Ci sono riuscita in minima parte, mi sono ritrovata a dover concludere moltissimi arretrati, il tutto da combinare con le ore di lavoro e con una stanchezza antica, ma sono riuscita comunque a mollare un po’ la presa e ad allentare lo stress, il tutto migliorato dalla stagione che sta volgendo al meglio, le ore di luce sono aumentate e per forza anche la mia energia è migliorata.

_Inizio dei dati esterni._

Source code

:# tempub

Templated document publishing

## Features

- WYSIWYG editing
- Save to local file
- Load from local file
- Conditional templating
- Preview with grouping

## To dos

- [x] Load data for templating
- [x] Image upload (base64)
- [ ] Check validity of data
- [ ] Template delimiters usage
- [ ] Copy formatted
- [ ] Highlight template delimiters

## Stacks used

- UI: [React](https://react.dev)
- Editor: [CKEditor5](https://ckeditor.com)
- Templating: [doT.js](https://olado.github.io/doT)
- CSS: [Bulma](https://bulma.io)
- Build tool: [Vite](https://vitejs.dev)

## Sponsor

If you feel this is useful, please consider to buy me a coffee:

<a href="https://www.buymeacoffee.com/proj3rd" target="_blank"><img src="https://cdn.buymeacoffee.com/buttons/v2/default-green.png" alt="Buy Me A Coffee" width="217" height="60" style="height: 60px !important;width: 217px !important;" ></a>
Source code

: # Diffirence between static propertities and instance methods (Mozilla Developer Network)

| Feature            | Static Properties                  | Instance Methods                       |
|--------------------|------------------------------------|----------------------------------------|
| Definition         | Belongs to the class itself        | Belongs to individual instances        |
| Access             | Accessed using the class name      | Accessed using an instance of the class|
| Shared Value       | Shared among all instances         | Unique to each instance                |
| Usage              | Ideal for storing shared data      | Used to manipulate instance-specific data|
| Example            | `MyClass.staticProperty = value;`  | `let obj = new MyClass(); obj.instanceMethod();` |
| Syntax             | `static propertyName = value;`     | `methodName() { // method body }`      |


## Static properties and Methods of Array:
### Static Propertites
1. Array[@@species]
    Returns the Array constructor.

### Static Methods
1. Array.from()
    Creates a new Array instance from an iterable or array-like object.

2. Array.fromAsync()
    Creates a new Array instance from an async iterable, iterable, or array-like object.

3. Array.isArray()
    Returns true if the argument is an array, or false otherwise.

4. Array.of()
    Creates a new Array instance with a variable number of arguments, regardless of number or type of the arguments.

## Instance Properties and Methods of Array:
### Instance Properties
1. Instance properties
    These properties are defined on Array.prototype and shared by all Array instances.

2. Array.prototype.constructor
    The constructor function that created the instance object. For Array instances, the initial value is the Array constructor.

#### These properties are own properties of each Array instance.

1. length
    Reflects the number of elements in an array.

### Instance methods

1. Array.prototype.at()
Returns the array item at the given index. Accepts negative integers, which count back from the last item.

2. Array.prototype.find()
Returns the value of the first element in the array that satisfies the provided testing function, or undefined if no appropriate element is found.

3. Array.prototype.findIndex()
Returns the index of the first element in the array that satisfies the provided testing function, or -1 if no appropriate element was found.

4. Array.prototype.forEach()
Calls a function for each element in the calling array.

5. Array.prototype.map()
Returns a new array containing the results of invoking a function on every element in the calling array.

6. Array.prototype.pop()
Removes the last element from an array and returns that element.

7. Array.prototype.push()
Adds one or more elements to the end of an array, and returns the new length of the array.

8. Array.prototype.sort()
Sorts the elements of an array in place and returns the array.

Sono stanca dell’inverno, sono stanca del freddo, sono stanca di correre sempre con l’affanno di non riuscire a fare tutto e di farlo sempre al buio, ho bisogno di luce, di sole e di aria tiepida, ho bisogno di dormire, di stendermi ogni tanto a non fare nulla, di pensare un po’ alla mia casa e a terminare dei lavori che vanno fatti.

Il primo passo l’ho fatto riavvicinandomi alla cucina con l’intenzione di rifare qualcosa di buono, di coccolare tutta la famiglia, approfittando del fatto che siamo nel periodo di Carnevale e quindi ho iniziato a friggere chiacchiere, ciambelle e frittelle, con gran gioia di tutti: è stato il primo passo che mi ha riavvicinata al comfort food e alla voglia di rimettermi ai fornelli per mettere in tavola qualcosa di più rispetto ad un pasto semplice ed essenziale.

Oggi voglio portare nel piatto qualcosa di goloso ma che sia più sano rispetto ai ricchi dolci che caratterizzano il periodo carnevalesco, che storicamente è caratterizzato dall’abbondanza e dall’abbandono di ogni regola; ho voluto riprendere in mano una frolla, l’impasto sano per eccellenza e che da anni oramai preparo usando l’olio al posto del burro, questa volta ho provato ad impastare con l’olio extra vergine di oliva approfittando del recente acquisto di un olio  molto delicato della mia zona, ritirato personalmente dal produttore, delizioso e dolcissimo.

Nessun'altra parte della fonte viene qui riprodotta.